◆ Problem details ◆
Only lines holding the word "Committee" are wanted from the records; copy all of them.

◆ Task input ◆
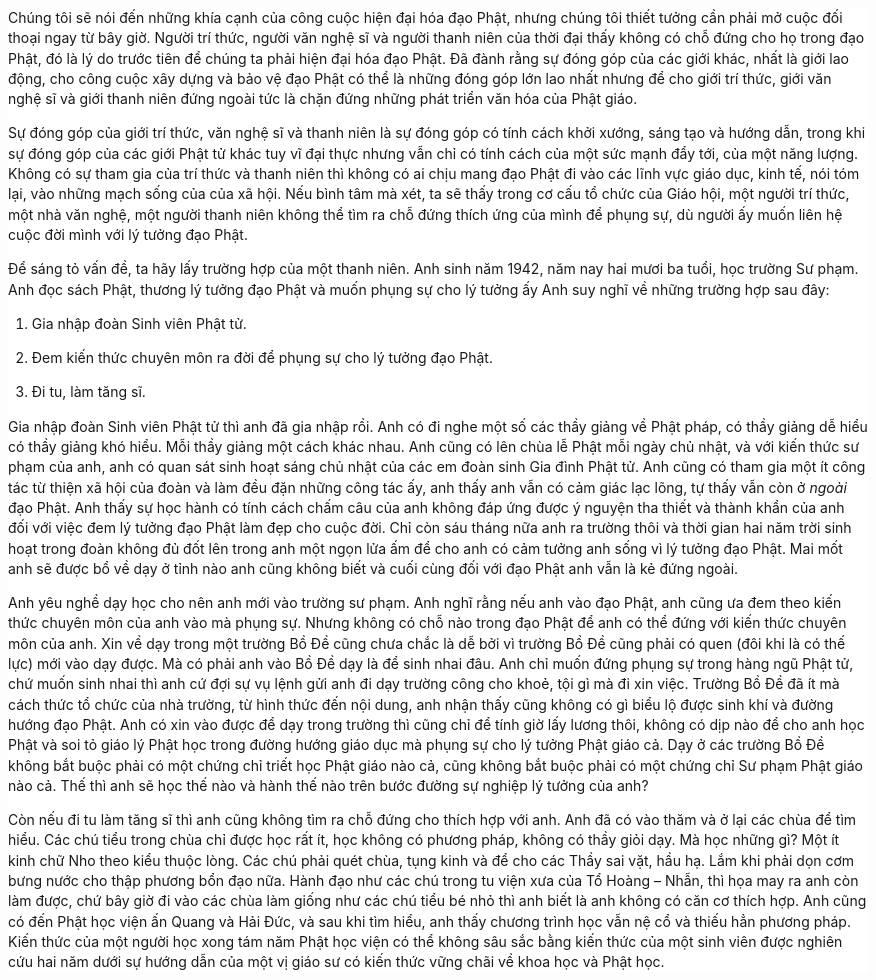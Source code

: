 Chúng tôi sẽ nói đến những khía cạnh của công cuộc hiện đại hóa đạo Phật, nhưng chúng tôi thiết tưởng cần phải mở cuộc đối thoại ngay từ bây giờ. Người trí thức, người văn nghệ sĩ và người thanh niên của thời đại thấy không có chỗ đứng cho họ trong đạo Phật, đó là lý do trước tiên để chúng ta phải hiện đại hóa đạo Phật. Đã đành rằng sự đóng góp của các giới khác, nhất là giới lao động, cho công cuộc xây dựng và bảo vệ đạo Phật có thể là những đóng góp lớn lao nhất nhưng để cho giới trí thức, giới văn nghệ sĩ và giới thanh niên đứng ngoài tức là chặn đứng những phát triển văn hóa của Phật giáo.

Sự đóng góp của giới trí thức, văn nghệ sĩ và thanh niên là sự đóng góp có tính cách khởi xướng, sáng tạo và hướng dẫn, trong khi sự đóng góp của các giới Phật tử khác tuy vĩ đại thực nhưng vẫn chỉ có tính cách của một sức mạnh đẩy tới, của một năng lượng. Không có sự tham gia của trí thức và thanh niên thì không có ai chịu mang đạo Phật đi vào các lĩnh vực giáo dục, kinh tế, nói tóm lại, vào những mạch sống của của xã hội. Nếu bình tâm mà xét, ta sẽ thấy trong cơ cấu tổ chức của Giáo hội, một người trí thức, một nhà văn nghệ, một người thanh niên không thể tìm ra chỗ đứng thích ứng của mình để phụng sự, dù người ấy muốn liên hệ cuộc đời mình với lý tưởng đạo Phật.

Để sáng tỏ vấn đề, ta hãy lấy trường hợp của một thanh niên. Anh sinh năm 1942, năm nay hai mươi ba tuổi, học trường Sư phạm. Anh đọc sách Phật, thương lý tưởng đạo Phật và muốn phụng sự cho lý tưởng ấy Anh suy nghĩ về những trường hợp sau đây:

1. Gia nhập đoàn Sinh viên Phật tử.

2. Đem kiến thức chuyên môn ra đời để phụng sự cho lý tưởng đạo Phật.

3. Đi tu, làm tăng sĩ.

Gia nhập đoàn Sinh viên Phật tử thì anh đã gia nhập rồi. Anh có đi nghe một số các thầy giảng về Phật pháp, có thầy giảng dễ hiểu có thầy giảng khó hiểu. Mỗi thầy giảng một cách khác nhau. Anh cũng có lên chùa lễ Phật mỗi ngày chủ nhật, và với kiến thức sư phạm của anh, anh có quan sát sinh hoạt sáng chủ nhật của các em đoàn sinh Gia đình Phật tử. Anh cũng có tham gia một ít công tác từ thiện xã hội của đoàn và làm đều đặn những công tác ấy, anh thấy anh vẫn có cảm giác lạc lõng, tự thấy vẫn còn ở _ngoài_ đạo Phật. Anh thấy sự học hành có tính cách chấm câu của anh không đáp ứng được ý nguyện tha thiết và thành khẩn của anh đối với việc đem lý tưởng đạo Phật làm đẹp cho cuộc đời. Chỉ còn sáu tháng nữa anh ra trường thôi và thời gian hai năm trời sinh hoạt trong đoàn không đủ đốt lên trong anh một ngọn lửa ấm để cho anh có cảm tưởng anh sống vì lý tưởng đạo Phật. Mai mốt anh sẽ được bổ về dạy ở tỉnh nào anh cũng không biết và cuối cùng đối với đạo Phật anh vẫn là kẻ đứng ngoài.

Anh yêu nghề dạy học cho nên anh mới vào trường sư phạm. Anh nghĩ rằng nếu anh vào đạo Phật, anh cũng ưa đem theo kiến thức chuyên môn của anh vào mà phụng sự. Nhưng không có chỗ nào trong đạo Phật để anh có thể đứng với kiến thức chuyên môn của anh. Xin về dạy trong một trường Bồ Đề cũng chưa chắc là dễ bởi vì trường Bồ Đề cũng phải có quen (đôi khi là có thế lực) mới vào dạy được. Mà có phải anh vào Bồ Đề dạy là để sinh nhai đâu. Anh chỉ muốn đứng phụng sự trong hàng ngũ Phật tử, chứ muốn sinh nhai thì anh cứ đợi sự vụ lệnh gửi anh đi dạy trường công cho khoẻ, tội gì mà đi xin việc. Trường Bồ Đề đã ít mà cách thức tổ chức của nhà trường, từ hình thức đến nội dung, anh nhận thấy cũng không có gì biểu lộ được sinh khí và đường hướng đạo Phật. Anh có xin vào được để dạy trong trường thì cũng chỉ để tính giờ lấy lương thôi, không có dịp nào để cho anh học Phật và soi tỏ giáo lý Phật học trong đường hướng giáo dục mà phụng sự cho lý tưởng Phật giáo cả. Dạy ở các trường Bồ Đề không bắt buộc phải có một chứng chỉ triết học Phật giáo nào cả, cũng không bắt buộc phải có một chứng chỉ Sư phạm Phật giáo nào cả. Thế thì anh sẽ học thế nào và hành thế nào trên bước đường sự nghiệp lý tưởng của anh?

Còn nếu đi tu làm tăng sĩ thì anh cũng không tìm ra chỗ đứng cho thích hợp với anh. Anh đã có vào thăm và ở lại các chùa để tìm hiểu. Các chú tiểu trong chùa chỉ được học rất ít, học không có phương pháp, không có thầy giỏi dạy. Mà học những gì? Một ít kinh chữ Nho theo kiểu thuộc lòng. Các chú phải quét chùa, tụng kinh và để cho các Thầy sai vặt, hầu hạ. Lắm khi phải dọn cơm bưng nước cho thập phương bổn đạo nữa. Hành đạo như các chú trong tu viện xưa của Tổ Hoàng – Nhẫn, thì họa may ra anh còn làm được, chứ bây giờ đi vào các chùa làm giống như các chú tiểu bé nhỏ thì anh biết là anh không có căn cơ thích hợp. Anh cũng có đến Phật học viện ấn Quang và Hải Đức, và sau khi tìm hiểu, anh thấy chương trình học vẫn nệ cổ và thiếu hẳn phương pháp. Kiến thức của một người học xong tám năm Phật học viện có thể không sâu sắc bằng kiến thức của một sinh viên được nghiên cứu hai năm dưới sự hướng dẫn của một vị giáo sư có kiến thức vững chãi về khoa học và Phật học.
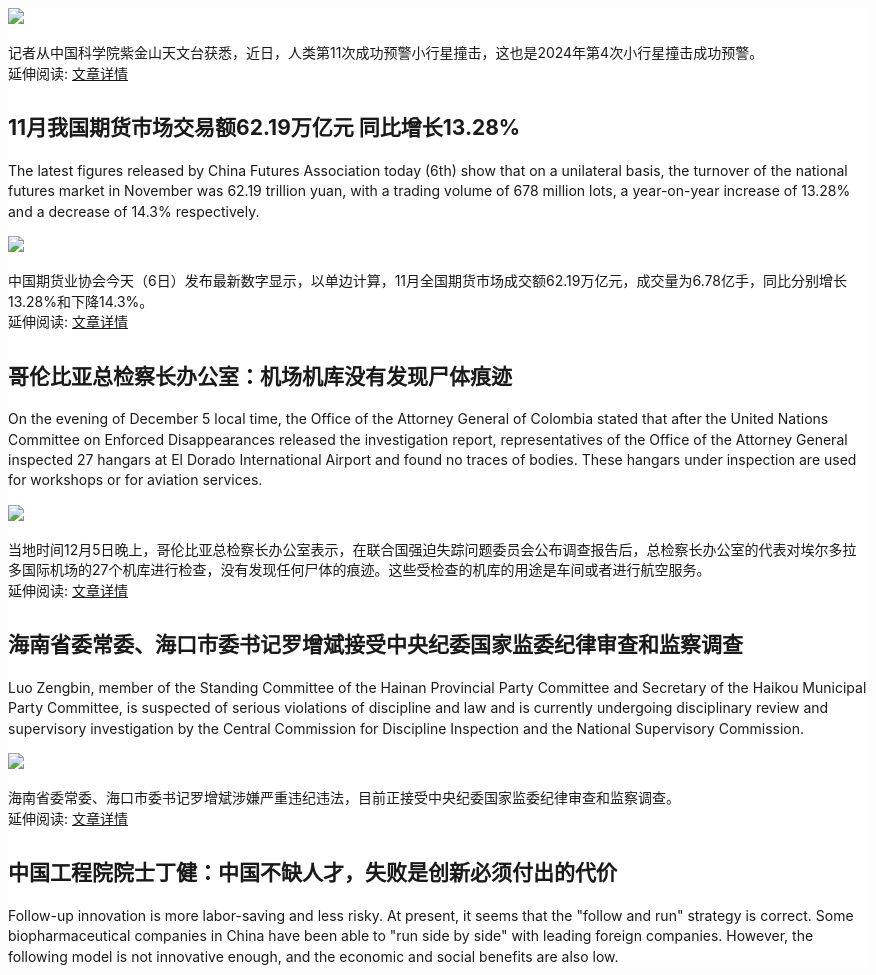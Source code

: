 <img src="https://p2.img.cctvpic.com/photoworkspace/2024/12/06/2024120611061492751.jpg" />   

记者从中国科学院紫金山天文台获悉，近日，人类第11次成功预警小行星撞击，这也是2024年第4次小行星撞击成功预警。   
延伸阅读: [文章详情](https://news.cctv.com/2024/12/06/ARTIh7F5MrfJ1V5nyFpIgDXi241206.shtml)   

<qrcode title="人类第11次成功预警小行星撞击 我国再次开展多站点组网观测" image="https://p2.img.cctvpic.com/photoworkspace/2024/12/06/2024120611061492751.jpg" />   

## 11月我国期货市场交易额62.19万亿元 同比增长13.28%   
The latest figures released by China Futures Association today (6th) show that on a unilateral basis, the turnover of the national futures market in November was 62.19 trillion yuan, with a trading volume of 678 million lots, a year-on-year increase of 13.28% and a decrease of 14.3% respectively.   

<img src="https://p1.img.cctvpic.com/photoworkspace/2024/12/06/2024120611042221468.jpg" />   

中国期货业协会今天（6日）发布最新数字显示，以单边计算，11月全国期货市场成交额62.19万亿元，成交量为6.78亿手，同比分别增长13.28%和下降14.3%。   
延伸阅读: [文章详情](https://news.cctv.com/2024/12/06/ARTIhFDhv8lHJuGvbJM4Gwm7241206.shtml)   

<qrcode title="11月我国期货市场交易额62.19万亿元 同比增长13.28%" image="https://p1.img.cctvpic.com/photoworkspace/2024/12/06/2024120611042221468.jpg" />   

## 哥伦比亚总检察长办公室：机场机库没有发现尸体痕迹   
On the evening of December 5 local time, the Office of the Attorney General of Colombia stated that after the United Nations Committee on Enforced Disappearances released the investigation report, representatives of the Office of the Attorney General inspected 27 hangars at El Dorado International Airport and found no traces of bodies. These hangars under inspection are used for workshops or for aviation services.   

<img src="https://p2.img.cctvpic.com/photoworkspace/2024/12/06/2024120611030734511.jpg" />   

当地时间12月5日晚上，哥伦比亚总检察长办公室表示，在联合国强迫失踪问题委员会公布调查报告后，总检察长办公室的代表对埃尔多拉多国际机场的27个机库进行检查，没有发现任何尸体的痕迹。这些受检查的机库的用途是车间或者进行航空服务。   
延伸阅读: [文章详情](https://news.cctv.com/2024/12/06/ARTI3kH8su3pxsHvJoFkb2jW241206.shtml)   

<qrcode title="哥伦比亚总检察长办公室：机场机库没有发现尸体痕迹" image="https://p2.img.cctvpic.com/photoworkspace/2024/12/06/2024120611030734511.jpg" />   

## 海南省委常委、海口市委书记罗增斌接受中央纪委国家监委纪律审查和监察调查   
Luo Zengbin, member of the Standing Committee of the Hainan Provincial Party Committee and Secretary of the Haikou Municipal Party Committee, is suspected of serious violations of discipline and law and is currently undergoing disciplinary review and supervisory investigation by the Central Commission for Discipline Inspection and the National Supervisory Commission.   

<img src="https://p1.img.cctvpic.com/photoworkspace/2024/12/06/2024120611075284590.jpg" />   

海南省委常委、海口市委书记罗增斌涉嫌严重违纪违法，目前正接受中央纪委国家监委纪律审查和监察调查。   
延伸阅读: [文章详情](https://news.cctv.com/2024/12/06/ARTIo5zkbc5rRRPRa6wPwqKr241206.shtml)   

<qrcode title="海南省委常委、海口市委书记罗增斌接受中央纪委国家监委纪律审查和监察调查" image="https://p1.img.cctvpic.com/photoworkspace/2024/12/06/2024120611075284590.jpg" />   

## 中国工程院院士丁健：中国不缺人才，失败是创新必须付出的代价   
Follow-up innovation is more labor-saving and less risky. At present, it seems that the "follow and run" strategy is correct. Some biopharmaceutical companies in China have been able to "run side by side" with leading foreign companies. However, the following model is not innovative enough, and the economic and social benefits are also low.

◆ Expected answer ◆
On the evening of December 5 local time, the Office of the Attorney General of Colombia stated that after the United Nations Committee on Enforced Disappearances released the investigation report, representatives of the Office of the Attorney General inspected 27 hangars at El Dorado International Airport and found no traces of bodies. These hangars under inspection are used for workshops or for aviation services.   
Luo Zengbin, member of the Standing Committee of the Hainan Provincial Party Committee and Secretary of the Haikou Municipal Party Committee, is suspected of serious violations of discipline and law and is currently undergoing disciplinary review and supervisory investigation by the Central Commission for Discipline Inspection and the National Supervisory Commission.   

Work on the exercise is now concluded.